The only problem I encounter traveling with her is I am a spectacle, and everyone in the whole terminal watches us. I feel eyes on me everywhere all the time with the big smiles. Then there is this dying need strangers have to touch her skin, and tell me she’s so cute or beautiful. It is wonderful to be admired, I’ll admit that, but sometimes we just want to blend in and go under the radar and rest our social abilities. No chance for that in an airport where the favorite pastime is people watching…specifically a red headed mama with a dark chocolate baby on her back.
She was as happy to see her own bed as I was. But no one was as happy as our cat was to hear us walk in the door. A friend checked in on Coco now and then during the week, but she wasn’t allowed outside and that made her an ornery kitty. When I appeared she cried and rubbed against me all night long. She even slept pressed against my upper body. She’s never done that before. She’ll stay near my feet, but now I see when she’s love starved she’ll even risk being near my face and arms. Wow, anything is possible. Cats are a study in taking without giving. I got to the point with her demonstrative love when I needed to hold her and she nearly scratched me to get away. It’s not fair. I have needs too.
I’m sitting on the balcony from my kitchen that overlooks our pretty tree filled back yard, listening to the squirrels quarrel, the birds call, and the bugs buzz. It is good to be home. It will be better when I prepare a home cooked meal for my boys and have it ready for them when they walk in the door. Home is sitting around the table with all seven of us sharing and laughing. I know the first thing they do after they kiss me hello is look into the fridge, which is completely empty. That means Kira and I have some menus, lists, and shopping to do. But I am home and after being away so long the mundane takes on a fresh energy and almost feels like fun. I’m even thinking I might enjoy doing laundry. Who kidnapped my senses?
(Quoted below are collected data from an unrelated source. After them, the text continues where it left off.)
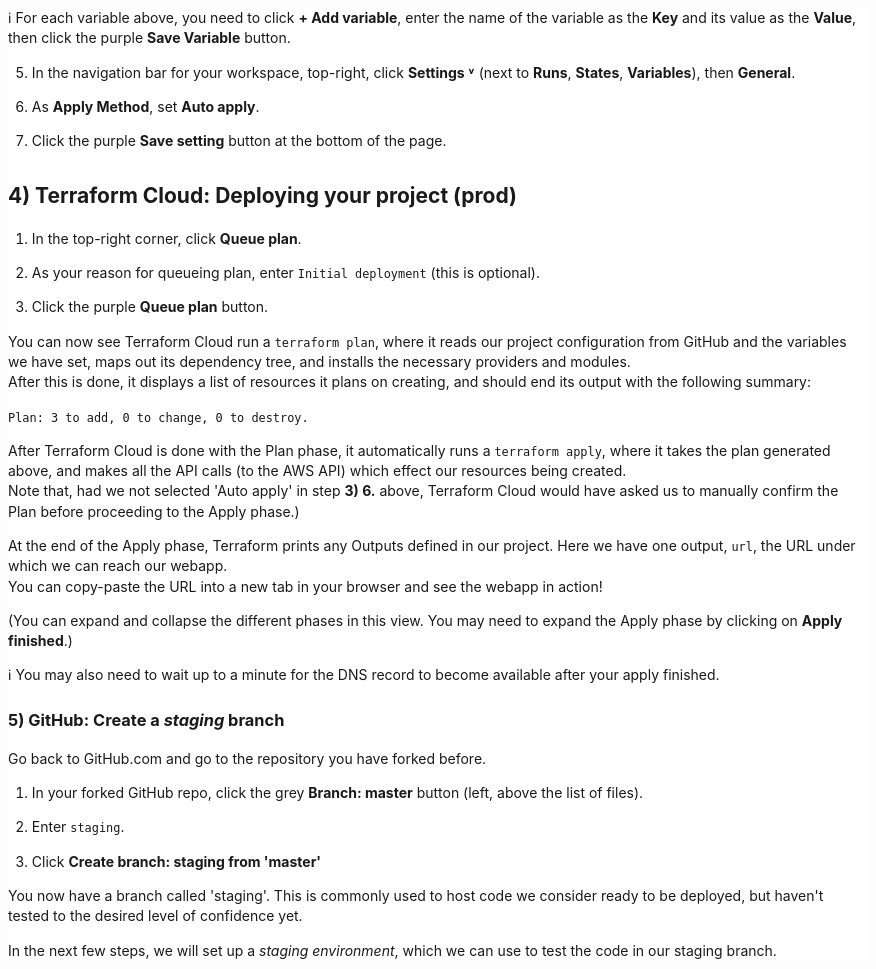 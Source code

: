 ℹ️ For each variable above, you need to click **+ Add variable**, enter the name of the variable as the **Key** and its value as the **Value**, then click the purple **Save Variable** button.


5. In the navigation bar for your workspace, top-right, click **Settings ˅** (next to **Runs**, **States**, **Variables**), then **General**.

6. As **Apply Method**, set **Auto apply**.

7. Click the purple **Save setting** button at the bottom of the page.

## 4) **Terraform Cloud:** Deploying your project (prod)

1. In the top-right corner, click **Queue plan**.

2. As your reason for queueing plan, enter `Initial deployment` (this is optional).

3. Click the purple **Queue plan** button.

You can now see Terraform Cloud run a `terraform plan`, where it reads our project configuration from GitHub and the variables we have set, maps out its dependency tree, and installs the necessary providers and modules.  
After this is done, it displays a list of resources it plans on creating, and should end its output with the following summary:
```
Plan: 3 to add, 0 to change, 0 to destroy.
```

After Terraform Cloud is done with the Plan phase, it automatically runs a `terraform apply`, where it takes the plan generated above, and makes all the API calls (to the AWS API) which effect our resources being created.  
Note that, had we not selected 'Auto apply' in step **3) 6.** above, Terraform Cloud would have asked us to manually confirm the Plan before proceeding to the Apply phase.)

At the end of the Apply phase, Terraform prints any Outputs defined in our project. Here we have one output, `url`, the URL under which we can reach our webapp.  
You can copy-paste the URL into a new tab in your browser and see the webapp in action!

(You can expand and collapse the different phases in this view. You may need to expand the Apply phase by clicking on **Apply finished**.)

ℹ️ You may also need to wait up to a minute for the DNS record to become available after your apply finished.

### 5) **GitHub:** Create a *staging* branch

Go back to GitHub.com and go to the repository you have forked before.

1. In your forked GitHub repo, click the grey **Branch: master** button (left, above the list of files).

2. Enter `staging`.

3. Click **Create branch: staging from 'master'**

You now have a branch called 'staging'. This is commonly used to host code we consider ready to be deployed, but haven't tested to the desired level of confidence yet.

In the next few steps, we will set up a *staging environment*, which we can use to test the code in our staging branch.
Today is July 28, and twenty two years ago I walked down the aisle and married the most incredible boy who turned into be this really amazing man. I love him and admire him more every year, I am so thankful for our marriage, but we will be apart today.
Wah. We’ve agreed to postpone our celebration until next weekend. I’m thinking some kayaking on Canyon Lake. Yes. Or, kayaking down the Guadalupe river… if it were up to me… I’d hire a hot air balloon (never done that before) but my husband is shaky with heights. I don’t want to scare him out of staying married to me for another twenty-two years. I do know my limits when adventure includes him. Maybe I’ll do that with Jordan on his eighteenth birthday, he’s not afraid of heights, Jack can come because he isn’t either, but the rest of them can wave to us from below. Somehow I’ll find a fun way to celebrate our marriage.
THanks Mom and Dad for a great vacation reunion at the beach! Can’t wait for it again next year.